Analysis

High reserves and the production increase is holding crude oil price

The price of Crude Oil keeps slipping, despite the recent weakening of the dollar. This is an unusual situation, and it seems like bad news for Oil. Currently ignoring the positive attitude, Brent and WTI may receive a powerful blow if the markets return to a wary mood.

Often, Oil grows several times stronger than the weakening of the American currency. For example, from 2000 to 2008, the dollar index lost 30%, while the price of Brent grew 5.5 times.

Now, Oil cannot be called oversold, as it seemed to be March-May. Vast petroleum reserves accumulated during the lockdown in many countries, hindering its growth. Although the rate of reserves creation is no longer so frightening, their amounts are still putting pressure on prices.

The latest weekly data showed a decline in crude oil reserves in the USA by 10.6M barrels. However, the decline in reserves is the norm for this time of the year. Crude Oil in private stocks is 20.5% higher than a year ago (+20.6% a week earlier).

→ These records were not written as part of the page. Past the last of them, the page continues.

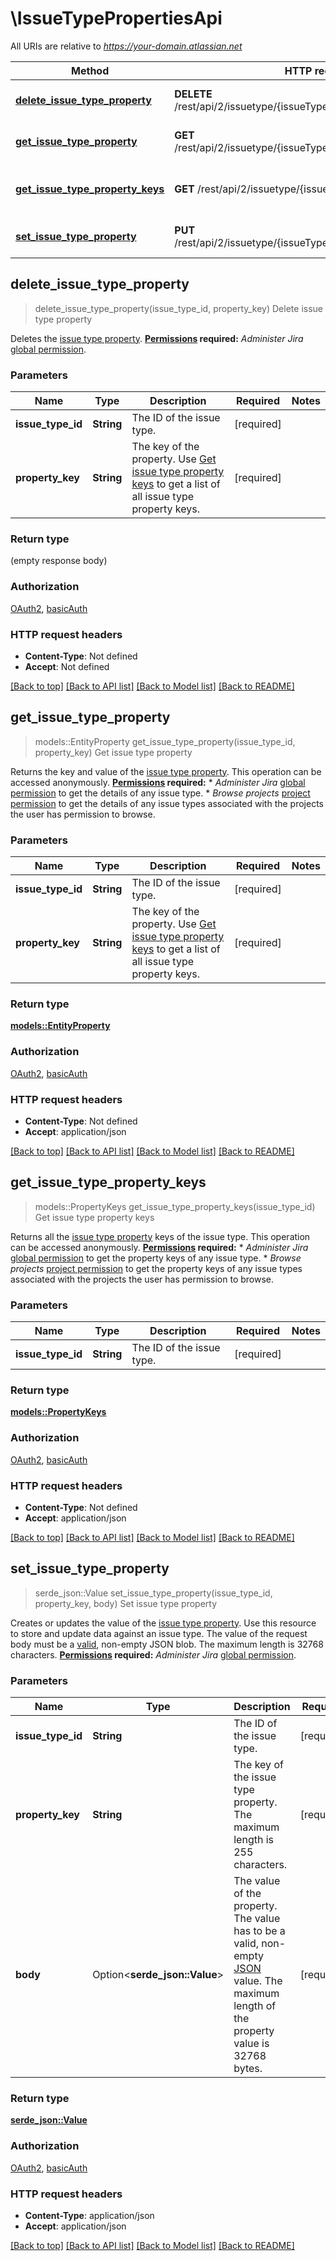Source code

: # \IssueTypePropertiesApi

All URIs are relative to *https://your-domain.atlassian.net*

Method | HTTP request | Description
------------- | ------------- | -------------
[**delete_issue_type_property**](IssueTypePropertiesApi.md#delete_issue_type_property) | **DELETE** /rest/api/2/issuetype/{issueTypeId}/properties/{propertyKey} | Delete issue type property
[**get_issue_type_property**](IssueTypePropertiesApi.md#get_issue_type_property) | **GET** /rest/api/2/issuetype/{issueTypeId}/properties/{propertyKey} | Get issue type property
[**get_issue_type_property_keys**](IssueTypePropertiesApi.md#get_issue_type_property_keys) | **GET** /rest/api/2/issuetype/{issueTypeId}/properties | Get issue type property keys
[**set_issue_type_property**](IssueTypePropertiesApi.md#set_issue_type_property) | **PUT** /rest/api/2/issuetype/{issueTypeId}/properties/{propertyKey} | Set issue type property



## delete_issue_type_property

> delete_issue_type_property(issue_type_id, property_key)
Delete issue type property

Deletes the [issue type property](https://developer.atlassian.com/cloud/jira/platform/storing-data-without-a-database/#a-id-jira-entity-properties-a-jira-entity-properties).  **[Permissions](#permissions) required:** *Administer Jira* [global permission](https://confluence.atlassian.com/x/x4dKLg).

### Parameters


Name | Type | Description  | Required | Notes
------------- | ------------- | ------------- | ------------- | -------------
**issue_type_id** | **String** | The ID of the issue type. | [required] |
**property_key** | **String** | The key of the property. Use [Get issue type property keys](#api-rest-api-2-issuetype-issueTypeId-properties-get) to get a list of all issue type property keys. | [required] |

### Return type

 (empty response body)

### Authorization

[OAuth2](../README.md#OAuth2), [basicAuth](../README.md#basicAuth)

### HTTP request headers

- **Content-Type**: Not defined
- **Accept**: Not defined

[[Back to top]](#) [[Back to API list]](../README.md#documentation-for-api-endpoints) [[Back to Model list]](../README.md#documentation-for-models) [[Back to README]](../README.md)


## get_issue_type_property

> models::EntityProperty get_issue_type_property(issue_type_id, property_key)
Get issue type property

Returns the key and value of the [issue type property](https://developer.atlassian.com/cloud/jira/platform/storing-data-without-a-database/#a-id-jira-entity-properties-a-jira-entity-properties).  This operation can be accessed anonymously.  **[Permissions](#permissions) required:**   *  *Administer Jira* [global permission](https://confluence.atlassian.com/x/x4dKLg) to get the details of any issue type.  *  *Browse projects* [project permission](https://confluence.atlassian.com/x/yodKLg) to get the details of any issue types associated with the projects the user has permission to browse.

### Parameters


Name | Type | Description  | Required | Notes
------------- | ------------- | ------------- | ------------- | -------------
**issue_type_id** | **String** | The ID of the issue type. | [required] |
**property_key** | **String** | The key of the property. Use [Get issue type property keys](#api-rest-api-2-issuetype-issueTypeId-properties-get) to get a list of all issue type property keys. | [required] |

### Return type

[**models::EntityProperty**](EntityProperty.md)

### Authorization

[OAuth2](../README.md#OAuth2), [basicAuth](../README.md#basicAuth)

### HTTP request headers

- **Content-Type**: Not defined
- **Accept**: application/json

[[Back to top]](#) [[Back to API list]](../README.md#documentation-for-api-endpoints) [[Back to Model list]](../README.md#documentation-for-models) [[Back to README]](../README.md)


## get_issue_type_property_keys

> models::PropertyKeys get_issue_type_property_keys(issue_type_id)
Get issue type property keys

Returns all the [issue type property](https://developer.atlassian.com/cloud/jira/platform/storing-data-without-a-database/#a-id-jira-entity-properties-a-jira-entity-properties) keys of the issue type.  This operation can be accessed anonymously.  **[Permissions](#permissions) required:**   *  *Administer Jira* [global permission](https://confluence.atlassian.com/x/x4dKLg) to get the property keys of any issue type.  *  *Browse projects* [project permission](https://confluence.atlassian.com/x/yodKLg) to get the property keys of any issue types associated with the projects the user has permission to browse.

### Parameters


Name | Type | Description  | Required | Notes
------------- | ------------- | ------------- | ------------- | -------------
**issue_type_id** | **String** | The ID of the issue type. | [required] |

### Return type

[**models::PropertyKeys**](PropertyKeys.md)

### Authorization

[OAuth2](../README.md#OAuth2), [basicAuth](../README.md#basicAuth)

### HTTP request headers

- **Content-Type**: Not defined
- **Accept**: application/json

[[Back to top]](#) [[Back to API list]](../README.md#documentation-for-api-endpoints) [[Back to Model list]](../README.md#documentation-for-models) [[Back to README]](../README.md)


## set_issue_type_property

> serde_json::Value set_issue_type_property(issue_type_id, property_key, body)
Set issue type property

Creates or updates the value of the [issue type property](https://developer.atlassian.com/cloud/jira/platform/storing-data-without-a-database/#a-id-jira-entity-properties-a-jira-entity-properties). Use this resource to store and update data against an issue type.  The value of the request body must be a [valid](http://tools.ietf.org/html/rfc4627), non-empty JSON blob. The maximum length is 32768 characters.  **[Permissions](#permissions) required:** *Administer Jira* [global permission](https://confluence.atlassian.com/x/x4dKLg).

### Parameters


Name | Type | Description  | Required | Notes
------------- | ------------- | ------------- | ------------- | -------------
**issue_type_id** | **String** | The ID of the issue type. | [required] |
**property_key** | **String** | The key of the issue type property. The maximum length is 255 characters. | [required] |
**body** | Option<**serde_json::Value**> | The value of the property. The value has to be a valid, non-empty [JSON](https://tools.ietf.org/html/rfc4627) value. The maximum length of the property value is 32768 bytes. | [required] |

### Return type

[**serde_json::Value**](serde_json::Value.md)

### Authorization

[OAuth2](../README.md#OAuth2), [basicAuth](../README.md#basicAuth)

### HTTP request headers

- **Content-Type**: application/json
- **Accept**: application/json

[[Back to top]](#) [[Back to API list]](../README.md#documentation-for-api-endpoints) [[Back to Model list]](../README.md#documentation-for-models) [[Back to README]](../README.md)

The total number of drilling rigs in operation has been decreasing weekly since March. However, last week, the data showed the first increase in the number of oil rigs. This may be the first signal that U.S. production companies have faith in the demand for their Oil and believe the current or forecast prices are sufficient to return to production growth.

U.S. Crude supply is about the same as a year ago, at 11.1M barrels per day. In countries adhering to the OPEC+ agreement, production is more than 10% below last years levels, while Saudi Arabia and Russia temporarily cut their output by more than 20% from the peaks of March.

However, they are set to bring capacity back into operation as demand gradually recovers. On the one hand, quotes will be pressed by the vital need for OPEC+ countries to restore production as quickly as possible to raise budget revenues. As of next week, the cartel and allies will increase production quotas.

An additional unknown is the dynamics of consumption, which is affected by threats of new restrictions on movement due to the increasing number of new coronavirus victims. This further aggravates the prospects for recovery in the industry and risks turning into a new round of price reductions in the coming days or weeks.